Insulin Resistance: How the Mediterranean Diet Can Help


Ever heard of insulin resistance? Many people have it and don’t even know it. Insulin resistance is when our body doesn’t respond well to a hormone called insulin, which controls our blood sugar.

This can lead to high blood sugar levels, causing health problems, like type 2 diabetes and heart disease.

It is also more likely to occur as women go through menopause.

But don’t worry, the good news is there’s a solution: the Mediterranean diet. It can help fight insulin resistance and keep us healthy without needing to restrict our calories, cut carbs or avoid other major food groups. Let’s learn more about what insulin resistance means for our health and how the Mediterranean diet can help.

What is Insulin Resistance?

Insulin resistance is a condition where our body becomes less responsive to a hormone called insulin. Insulin usually acts like a key, unlocking our cells to let in glucose (sugar) from our bloodstream. This glucose is used as energy by our cells.

But in insulin resistance, this process doesn’t work well.
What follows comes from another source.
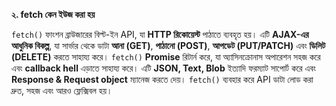 **২. fetch কেন ইউজ করা হয়**

`fetch()` ফাংশন ব্রাউজারের বিল্ট-ইন API, যা **HTTP রিকোয়েস্ট** পাঠাতে ব্যবহৃত হয়। এটি **AJAX-এর আধুনিক বিকল্প**, যা সার্ভার থেকে ডাটা **আনা (GET)**, **পাঠানো (POST)**, **আপডেট (PUT/PATCH)** এবং **ডিলিট (DELETE)** করতে সাহায্য করে। `fetch()` **Promise** রিটার্ন করে, যা অ্যাসিনক্রোনাস অপারেশন সহজ করে এবং **callback hell** এড়াতে সাহায্য করে। এটি **JSON, Text, Blob** ইত্যাদি ফরম্যাট সাপোর্ট করে এবং **Response & Request object** ম্যানেজ করতে দেয়। `fetch()` ব্যবহার করে API ডাটা লোড করা দ্রুত, সহজ এবং আরও ফ্লেক্সিবল হয়।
Our cells don’t respond properly to insulin, so they don’t take in enough glucose. As a result, our blood sugar levels stay high.

Graphic image of insulin works as a key to let glucose into the cell

Imagine trying to open a door with a key that doesn’t fit the lock quite right. Insulin resistance is like that—our cells don’t “fit” insulin as well as they should. This means our body must produce more insulin to try to get the cells to respond.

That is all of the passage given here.